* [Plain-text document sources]
◆ ◆ ◆

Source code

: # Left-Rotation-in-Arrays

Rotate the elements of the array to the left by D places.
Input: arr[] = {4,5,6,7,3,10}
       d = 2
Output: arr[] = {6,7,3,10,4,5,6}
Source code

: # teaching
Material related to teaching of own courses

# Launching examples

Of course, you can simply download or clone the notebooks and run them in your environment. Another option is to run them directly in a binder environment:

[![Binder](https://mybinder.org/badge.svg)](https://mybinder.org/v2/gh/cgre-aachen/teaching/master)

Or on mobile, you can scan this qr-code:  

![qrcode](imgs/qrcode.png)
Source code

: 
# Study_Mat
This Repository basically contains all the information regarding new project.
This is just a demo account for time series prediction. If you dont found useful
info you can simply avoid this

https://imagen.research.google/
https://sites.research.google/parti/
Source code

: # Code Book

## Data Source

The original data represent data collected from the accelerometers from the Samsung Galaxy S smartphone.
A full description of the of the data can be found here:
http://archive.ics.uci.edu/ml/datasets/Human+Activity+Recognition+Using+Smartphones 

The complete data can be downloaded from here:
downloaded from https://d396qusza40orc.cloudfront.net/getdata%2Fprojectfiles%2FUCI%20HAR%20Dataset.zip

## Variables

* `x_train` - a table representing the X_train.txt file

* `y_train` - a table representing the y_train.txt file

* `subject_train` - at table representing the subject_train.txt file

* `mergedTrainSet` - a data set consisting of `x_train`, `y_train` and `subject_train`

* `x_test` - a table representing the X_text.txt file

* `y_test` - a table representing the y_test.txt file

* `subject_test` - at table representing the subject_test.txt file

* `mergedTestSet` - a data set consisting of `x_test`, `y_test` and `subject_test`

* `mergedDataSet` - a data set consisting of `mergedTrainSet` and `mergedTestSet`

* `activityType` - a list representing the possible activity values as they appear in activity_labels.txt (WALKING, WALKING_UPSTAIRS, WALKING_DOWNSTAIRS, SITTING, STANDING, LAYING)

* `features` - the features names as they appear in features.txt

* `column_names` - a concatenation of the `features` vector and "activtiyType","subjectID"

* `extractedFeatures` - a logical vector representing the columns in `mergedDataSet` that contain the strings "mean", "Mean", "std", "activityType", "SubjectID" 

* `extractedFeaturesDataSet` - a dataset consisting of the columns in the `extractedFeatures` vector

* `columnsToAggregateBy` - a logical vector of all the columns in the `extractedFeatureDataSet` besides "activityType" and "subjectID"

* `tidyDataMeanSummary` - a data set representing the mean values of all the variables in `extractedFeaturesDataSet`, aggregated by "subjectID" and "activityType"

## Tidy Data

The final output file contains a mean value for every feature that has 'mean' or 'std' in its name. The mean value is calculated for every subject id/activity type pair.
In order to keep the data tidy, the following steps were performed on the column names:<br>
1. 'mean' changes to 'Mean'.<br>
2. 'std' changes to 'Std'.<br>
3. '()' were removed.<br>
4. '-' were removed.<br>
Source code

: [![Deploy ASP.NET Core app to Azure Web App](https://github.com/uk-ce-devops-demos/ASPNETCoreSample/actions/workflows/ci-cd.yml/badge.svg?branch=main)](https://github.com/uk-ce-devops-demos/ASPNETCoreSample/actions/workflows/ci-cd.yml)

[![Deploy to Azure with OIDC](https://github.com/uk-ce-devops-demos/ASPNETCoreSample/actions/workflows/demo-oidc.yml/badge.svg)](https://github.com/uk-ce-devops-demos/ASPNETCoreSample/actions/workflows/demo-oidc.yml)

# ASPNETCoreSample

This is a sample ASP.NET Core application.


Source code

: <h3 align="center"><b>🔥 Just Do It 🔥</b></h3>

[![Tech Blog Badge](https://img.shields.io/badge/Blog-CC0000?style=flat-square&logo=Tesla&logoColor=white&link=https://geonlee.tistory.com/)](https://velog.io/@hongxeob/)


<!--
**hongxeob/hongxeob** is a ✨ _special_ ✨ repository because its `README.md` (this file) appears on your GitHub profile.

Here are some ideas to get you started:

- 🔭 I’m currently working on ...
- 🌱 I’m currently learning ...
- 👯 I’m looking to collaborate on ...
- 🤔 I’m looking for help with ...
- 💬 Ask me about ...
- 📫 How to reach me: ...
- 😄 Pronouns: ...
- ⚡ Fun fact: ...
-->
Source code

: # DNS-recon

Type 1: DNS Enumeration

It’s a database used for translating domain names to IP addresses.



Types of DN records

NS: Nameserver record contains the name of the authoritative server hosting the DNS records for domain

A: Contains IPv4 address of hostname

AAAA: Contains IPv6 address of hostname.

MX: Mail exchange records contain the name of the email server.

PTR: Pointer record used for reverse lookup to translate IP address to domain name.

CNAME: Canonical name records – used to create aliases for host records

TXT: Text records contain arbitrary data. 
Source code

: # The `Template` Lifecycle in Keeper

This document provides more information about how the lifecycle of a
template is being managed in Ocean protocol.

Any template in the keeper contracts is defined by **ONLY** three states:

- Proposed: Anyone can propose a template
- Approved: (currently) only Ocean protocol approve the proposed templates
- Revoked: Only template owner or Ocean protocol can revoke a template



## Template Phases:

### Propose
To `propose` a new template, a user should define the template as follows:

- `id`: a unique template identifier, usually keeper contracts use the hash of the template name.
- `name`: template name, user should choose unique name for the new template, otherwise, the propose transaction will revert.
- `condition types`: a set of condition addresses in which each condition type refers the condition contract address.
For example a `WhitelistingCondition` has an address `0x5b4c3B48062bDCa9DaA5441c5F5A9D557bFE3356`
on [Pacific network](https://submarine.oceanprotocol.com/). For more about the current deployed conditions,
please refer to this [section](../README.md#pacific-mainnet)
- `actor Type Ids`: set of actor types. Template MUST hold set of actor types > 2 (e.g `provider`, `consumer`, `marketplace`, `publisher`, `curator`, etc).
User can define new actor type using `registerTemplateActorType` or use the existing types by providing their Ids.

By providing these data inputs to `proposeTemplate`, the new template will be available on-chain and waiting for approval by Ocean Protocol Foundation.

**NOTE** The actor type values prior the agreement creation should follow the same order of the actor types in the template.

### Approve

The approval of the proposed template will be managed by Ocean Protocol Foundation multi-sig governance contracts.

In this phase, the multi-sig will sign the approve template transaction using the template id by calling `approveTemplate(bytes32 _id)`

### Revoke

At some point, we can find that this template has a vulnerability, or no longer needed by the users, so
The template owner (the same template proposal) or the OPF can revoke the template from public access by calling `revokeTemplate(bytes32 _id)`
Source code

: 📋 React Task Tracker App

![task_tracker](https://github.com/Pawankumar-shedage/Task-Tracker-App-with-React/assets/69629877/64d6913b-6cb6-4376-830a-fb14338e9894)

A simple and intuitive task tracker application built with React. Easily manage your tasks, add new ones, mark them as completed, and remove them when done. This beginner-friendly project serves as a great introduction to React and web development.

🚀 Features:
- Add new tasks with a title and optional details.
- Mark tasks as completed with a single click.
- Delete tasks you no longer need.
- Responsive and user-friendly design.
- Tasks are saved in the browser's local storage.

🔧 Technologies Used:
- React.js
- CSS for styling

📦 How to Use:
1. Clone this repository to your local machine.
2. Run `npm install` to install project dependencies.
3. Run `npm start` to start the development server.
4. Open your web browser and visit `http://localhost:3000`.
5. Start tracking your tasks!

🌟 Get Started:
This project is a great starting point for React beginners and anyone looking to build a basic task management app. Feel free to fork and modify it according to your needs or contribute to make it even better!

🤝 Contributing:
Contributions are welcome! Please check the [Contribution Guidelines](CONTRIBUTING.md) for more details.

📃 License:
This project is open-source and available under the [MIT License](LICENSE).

◆ ◆ ◆

* [Task brief] Copy every record exactly, with nothing added or dropped.

* [Output of the exercise]
Source code

: # Left-Rotation-in-Arrays

Rotate the elements of the array to the left by D places.
Input: arr[] = {4,5,6,7,3,10}
       d = 2
Output: arr[] = {6,7,3,10,4,5,6}
Source code

: # teaching
Material related to teaching of own courses

# Launching examples

Of course, you can simply download or clone the notebooks and run them in your environment. Another option is to run them directly in a binder environment:

[![Binder](https://mybinder.org/badge.svg)](https://mybinder.org/v2/gh/cgre-aachen/teaching/master)

Or on mobile, you can scan this qr-code:  

![qrcode](imgs/qrcode.png)
Source code

: 
# Study_Mat
This Repository basically contains all the information regarding new project.
This is just a demo account for time series prediction. If you dont found useful
info you can simply avoid this

https://imagen.research.google/
https://sites.research.google/parti/
Source code

: # Code Book

## Data Source

The original data represent data collected from the accelerometers from the Samsung Galaxy S smartphone.
A full description of the of the data can be found here:
http://archive.ics.uci.edu/ml/datasets/Human+Activity+Recognition+Using+Smartphones 

The complete data can be downloaded from here:
downloaded from https://d396qusza40orc.cloudfront.net/getdata%2Fprojectfiles%2FUCI%20HAR%20Dataset.zip

## Variables

* `x_train` - a table representing the X_train.txt file

* `y_train` - a table representing the y_train.txt file

* `subject_train` - at table representing the subject_train.txt file

* `mergedTrainSet` - a data set consisting of `x_train`, `y_train` and `subject_train`

* `x_test` - a table representing the X_text.txt file

* `y_test` - a table representing the y_test.txt file

* `subject_test` - at table representing the subject_test.txt file

* `mergedTestSet` - a data set consisting of `x_test`, `y_test` and `subject_test`

* `mergedDataSet` - a data set consisting of `mergedTrainSet` and `mergedTestSet`

* `activityType` - a list representing the possible activity values as they appear in activity_labels.txt (WALKING, WALKING_UPSTAIRS, WALKING_DOWNSTAIRS, SITTING, STANDING, LAYING)

* `features` - the features names as they appear in features.txt

* `column_names` - a concatenation of the `features` vector and "activtiyType","subjectID"

* `extractedFeatures` - a logical vector representing the columns in `mergedDataSet` that contain the strings "mean", "Mean", "std", "activityType", "SubjectID" 

* `extractedFeaturesDataSet` - a dataset consisting of the columns in the `extractedFeatures` vector

* `columnsToAggregateBy` - a logical vector of all the columns in the `extractedFeatureDataSet` besides "activityType" and "subjectID"

* `tidyDataMeanSummary` - a data set representing the mean values of all the variables in `extractedFeaturesDataSet`, aggregated by "subjectID" and "activityType"

## Tidy Data

The final output file contains a mean value for every feature that has 'mean' or 'std' in its name. The mean value is calculated for every subject id/activity type pair.
In order to keep the data tidy, the following steps were performed on the column names:<br>
1. 'mean' changes to 'Mean'.<br>
2. 'std' changes to 'Std'.<br>
3. '()' were removed.<br>
4. '-' were removed.<br>
Source code

: [![Deploy ASP.NET Core app to Azure Web App](https://github.com/uk-ce-devops-demos/ASPNETCoreSample/actions/workflows/ci-cd.yml/badge.svg?branch=main)](https://github.com/uk-ce-devops-demos/ASPNETCoreSample/actions/workflows/ci-cd.yml)

[![Deploy to Azure with OIDC](https://github.com/uk-ce-devops-demos/ASPNETCoreSample/actions/workflows/demo-oidc.yml/badge.svg)](https://github.com/uk-ce-devops-demos/ASPNETCoreSample/actions/workflows/demo-oidc.yml)

# ASPNETCoreSample

This is a sample ASP.NET Core application.


Source code

: <h3 align="center"><b>🔥 Just Do It 🔥</b></h3>

[![Tech Blog Badge](https://img.shields.io/badge/Blog-CC0000?style=flat-square&logo=Tesla&logoColor=white&link=https://geonlee.tistory.com/)](https://velog.io/@hongxeob/)


<!--
**hongxeob/hongxeob** is a ✨ _special_ ✨ repository because its `README.md` (this file) appears on your GitHub profile.

Here are some ideas to get you started:

- 🔭 I’m currently working on ...
- 🌱 I’m currently learning ...
- 👯 I’m looking to collaborate on ...
- 🤔 I’m looking for help with ...
- 💬 Ask me about ...
- 📫 How to reach me: ...
- 😄 Pronouns: ...
- ⚡ Fun fact: ...
-->
Source code

: # DNS-recon

Type 1: DNS Enumeration

It’s a database used for translating domain names to IP addresses.



Types of DN records

NS: Nameserver record contains the name of the authoritative server hosting the DNS records for domain

A: Contains IPv4 address of hostname

AAAA: Contains IPv6 address of hostname.

MX: Mail exchange records contain the name of the email server.

PTR: Pointer record used for reverse lookup to translate IP address to domain name.

CNAME: Canonical name records – used to create aliases for host records

TXT: Text records contain arbitrary data. 
Source code

: # The `Template` Lifecycle in Keeper

This document provides more information about how the lifecycle of a
template is being managed in Ocean protocol.

Any template in the keeper contracts is defined by **ONLY** three states:

- Proposed: Anyone can propose a template
- Approved: (currently) only Ocean protocol approve the proposed templates
- Revoked: Only template owner or Ocean protocol can revoke a template



## Template Phases:

### Propose
To `propose` a new template, a user should define the template as follows:

- `id`: a unique template identifier, usually keeper contracts use the hash of the template name.
- `name`: template name, user should choose unique name for the new template, otherwise, the propose transaction will revert.
- `condition types`: a set of condition addresses in which each condition type refers the condition contract address.
For example a `WhitelistingCondition` has an address `0x5b4c3B48062bDCa9DaA5441c5F5A9D557bFE3356`
on [Pacific network](https://submarine.oceanprotocol.com/). For more about the current deployed conditions,
please refer to this [section](../README.md#pacific-mainnet)
- `actor Type Ids`: set of actor types. Template MUST hold set of actor types > 2 (e.g `provider`, `consumer`, `marketplace`, `publisher`, `curator`, etc).
User can define new actor type using `registerTemplateActorType` or use the existing types by providing their Ids.

By providing these data inputs to `proposeTemplate`, the new template will be available on-chain and waiting for approval by Ocean Protocol Foundation.

**NOTE** The actor type values prior the agreement creation should follow the same order of the actor types in the template.

### Approve

The approval of the proposed template will be managed by Ocean Protocol Foundation multi-sig governance contracts.

In this phase, the multi-sig will sign the approve template transaction using the template id by calling `approveTemplate(bytes32 _id)`

### Revoke

At some point, we can find that this template has a vulnerability, or no longer needed by the users, so
The template owner (the same template proposal) or the OPF can revoke the template from public access by calling `revokeTemplate(bytes32 _id)`
Source code

: 📋 React Task Tracker App

![task_tracker](https://github.com/Pawankumar-shedage/Task-Tracker-App-with-React/assets/69629877/64d6913b-6cb6-4376-830a-fb14338e9894)

A simple and intuitive task tracker application built with React. Easily manage your tasks, add new ones, mark them as completed, and remove them when done. This beginner-friendly project serves as a great introduction to React and web development.

🚀 Features:
- Add new tasks with a title and optional details.
- Mark tasks as completed with a single click.
- Delete tasks you no longer need.
- Responsive and user-friendly design.
- Tasks are saved in the browser's local storage.

🔧 Technologies Used:
- React.js
- CSS for styling

📦 How to Use:
1. Clone this repository to your local machine.
2. Run `npm install` to install project dependencies.
3. Run `npm start` to start the development server.
4. Open your web browser and visit `http://localhost:3000`.
5. Start tracking your tasks!

🌟 Get Started:
This project is a great starting point for React beginners and anyone looking to build a basic task management app. Feel free to fork and modify it according to your needs or contribute to make it even better!

🤝 Contributing:
Contributions are welcome! Please check the [Contribution Guidelines](CONTRIBUTING.md) for more details.

📃 License:
This project is open-source and available under the [MIT License](LICENSE).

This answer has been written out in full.